Penulis: Dimas Danar Septiadi *)
ESSAI, DIMADURA – Pembelajaran merupakan aspek penting dalam mengubah kemampuan berpikir dan perilaku seseorang. Ia tidak hanya bisa diperoleh di dalam ruang kelas saja, namun bisa di mana dan kapan pun siswa berada.
Di era Society 5.0 yang serba digital ini, siswa bahkan dapat mengakses berbagai sumber belajar tanpa harus bergantung pada guru. Oleh sebab itu, seiring dengan perkembangan zaman dan perubahan peran serta kedudukan guru, cara mengajarpun harus mengalami perubahan dan perbaikan.
Guru dituntut memperhatikan aspek kekinian dan modernitas sebagai titik tolak dan sarana pembelajaran, termasuk penggunaan artificial intelligence (kecerdasan buatan) sebagai bahan sekaligus medium pembelajaran.
Sebuah Keniscayaan
Keberadaan AI, sapaan akrab kecerdasan buatan, kini menjadi menarik diperbincangkan tidak hanya di Indonesia, tetapi juga di seluruh dunia.
Keberadaan AI menjadi keniscayaan menyusul pesatnya perkembangan teknologi dan semakin beragamnya kecerdasan buatan yang seolah berlomba menawarkan bantuan untuk memenuhi berbagai kebutuhan.
Bersama itu, semakin banyak sektor di seluruh dunia yang telah memanfaatkan kecerdasan buatan dalam menjalankan roda kehidupan.
Anderson dan Lee (2018) menemukan ada banyak negara yang saat ini melakukan penelitian secara massif tentang efektivitas penggunaan AI dalam mendukung perputaran kehidupan di berbagai sektor, termasuk dalam bidang pendidikan.

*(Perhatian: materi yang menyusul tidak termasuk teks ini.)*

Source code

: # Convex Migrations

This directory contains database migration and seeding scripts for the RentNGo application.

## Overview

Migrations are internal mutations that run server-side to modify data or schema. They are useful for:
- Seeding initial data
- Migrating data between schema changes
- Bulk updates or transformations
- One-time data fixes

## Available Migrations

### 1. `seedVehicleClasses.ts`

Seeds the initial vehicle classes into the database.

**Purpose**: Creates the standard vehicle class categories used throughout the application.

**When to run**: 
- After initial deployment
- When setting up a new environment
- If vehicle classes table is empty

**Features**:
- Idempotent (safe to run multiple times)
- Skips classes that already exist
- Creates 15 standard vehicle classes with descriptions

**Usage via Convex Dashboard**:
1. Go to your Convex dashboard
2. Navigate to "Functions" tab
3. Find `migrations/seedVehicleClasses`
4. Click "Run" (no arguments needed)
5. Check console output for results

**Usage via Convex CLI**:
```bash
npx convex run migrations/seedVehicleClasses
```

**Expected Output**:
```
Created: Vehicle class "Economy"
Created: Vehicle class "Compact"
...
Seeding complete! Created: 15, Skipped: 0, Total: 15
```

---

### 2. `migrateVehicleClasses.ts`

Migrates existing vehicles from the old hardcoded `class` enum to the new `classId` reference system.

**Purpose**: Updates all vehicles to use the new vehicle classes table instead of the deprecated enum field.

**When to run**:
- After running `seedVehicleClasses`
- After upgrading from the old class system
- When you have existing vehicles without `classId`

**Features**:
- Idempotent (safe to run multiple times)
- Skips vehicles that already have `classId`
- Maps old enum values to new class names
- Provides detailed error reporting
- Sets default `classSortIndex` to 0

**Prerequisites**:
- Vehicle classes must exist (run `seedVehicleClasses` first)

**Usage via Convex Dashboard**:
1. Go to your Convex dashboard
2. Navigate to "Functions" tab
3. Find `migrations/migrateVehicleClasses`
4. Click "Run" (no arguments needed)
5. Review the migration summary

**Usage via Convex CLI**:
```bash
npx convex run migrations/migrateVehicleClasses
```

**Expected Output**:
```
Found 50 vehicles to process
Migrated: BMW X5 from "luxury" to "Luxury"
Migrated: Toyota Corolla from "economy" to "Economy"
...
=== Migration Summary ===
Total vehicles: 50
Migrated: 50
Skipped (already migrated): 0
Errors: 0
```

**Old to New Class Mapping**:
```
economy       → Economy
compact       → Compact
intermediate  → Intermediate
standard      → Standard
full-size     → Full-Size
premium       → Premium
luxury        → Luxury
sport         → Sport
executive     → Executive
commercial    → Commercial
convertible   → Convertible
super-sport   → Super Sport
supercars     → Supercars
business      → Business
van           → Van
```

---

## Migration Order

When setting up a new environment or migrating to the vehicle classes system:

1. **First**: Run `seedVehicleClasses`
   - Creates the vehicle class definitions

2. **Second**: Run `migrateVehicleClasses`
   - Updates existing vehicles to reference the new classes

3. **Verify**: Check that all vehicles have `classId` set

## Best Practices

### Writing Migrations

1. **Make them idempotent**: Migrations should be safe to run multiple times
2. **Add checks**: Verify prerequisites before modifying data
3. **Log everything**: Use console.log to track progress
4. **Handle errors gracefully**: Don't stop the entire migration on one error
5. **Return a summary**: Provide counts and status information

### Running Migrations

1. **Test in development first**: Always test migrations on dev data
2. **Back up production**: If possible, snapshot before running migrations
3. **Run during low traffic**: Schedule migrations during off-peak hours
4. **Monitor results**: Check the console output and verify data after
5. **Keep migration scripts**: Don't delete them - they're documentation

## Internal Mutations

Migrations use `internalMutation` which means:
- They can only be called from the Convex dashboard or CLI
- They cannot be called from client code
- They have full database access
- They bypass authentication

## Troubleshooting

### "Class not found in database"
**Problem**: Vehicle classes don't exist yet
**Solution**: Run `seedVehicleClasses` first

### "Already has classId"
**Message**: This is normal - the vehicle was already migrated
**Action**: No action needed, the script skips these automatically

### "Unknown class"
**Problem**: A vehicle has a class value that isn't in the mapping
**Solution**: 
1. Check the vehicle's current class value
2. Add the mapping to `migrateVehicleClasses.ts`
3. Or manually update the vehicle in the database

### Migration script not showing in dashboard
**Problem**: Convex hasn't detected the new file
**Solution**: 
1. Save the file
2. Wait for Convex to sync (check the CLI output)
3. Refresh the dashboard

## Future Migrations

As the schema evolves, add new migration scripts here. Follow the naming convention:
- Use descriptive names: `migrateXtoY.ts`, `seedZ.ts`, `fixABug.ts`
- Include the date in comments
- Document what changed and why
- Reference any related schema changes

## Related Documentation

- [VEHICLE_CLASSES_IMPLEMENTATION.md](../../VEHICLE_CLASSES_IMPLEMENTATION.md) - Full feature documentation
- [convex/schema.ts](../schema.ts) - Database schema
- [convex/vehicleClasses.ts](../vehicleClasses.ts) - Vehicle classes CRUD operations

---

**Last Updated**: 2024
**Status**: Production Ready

Di Indonesia, utamanya di kalangan pemilik opini-opini klasik, AI cenderung masih dianggap
tidak bisa membuat siswa berpikir tingkat tinggi (HOTS; Higher Order Thinking Skill) karena AI-lah yang menggantikan peran tersebut.
Alih-alih mengembangkan kemampuan berpikir, siswa lebih suka menggunakan AI sebagai pengganti untuk mengerjakan tugas sekolah atau pekerjaan lain.
Stereotype dan pandangan semacam ini sebenarnya disayangkan sebab AI sejatinya merupakan tools atau alat yang bisa digunakan untuk membantu siswa belajar, bukan menggantikan.
Ia ibarat susu formula (sufor) yang tidak bisa menggantikan Air Susu Ibu (ASI). Secanggih apa pun manusia memperbaiki kandungan sufor, peran dan kandungannya tidak akan pernah bisa menggantikan Air Susu Ibu.
Artificial Intelligence sebagai Learning Tools
Saat dunia pendidikan Indonesia dihebohkan dengan keberadaan PISA (Program for International Students Assesment) dan kecerdasan buatan, OECD, penyelenggara PISA, justru memberi tanggapan positif atas keberadaan dan perkembangan kecerdasan buatan.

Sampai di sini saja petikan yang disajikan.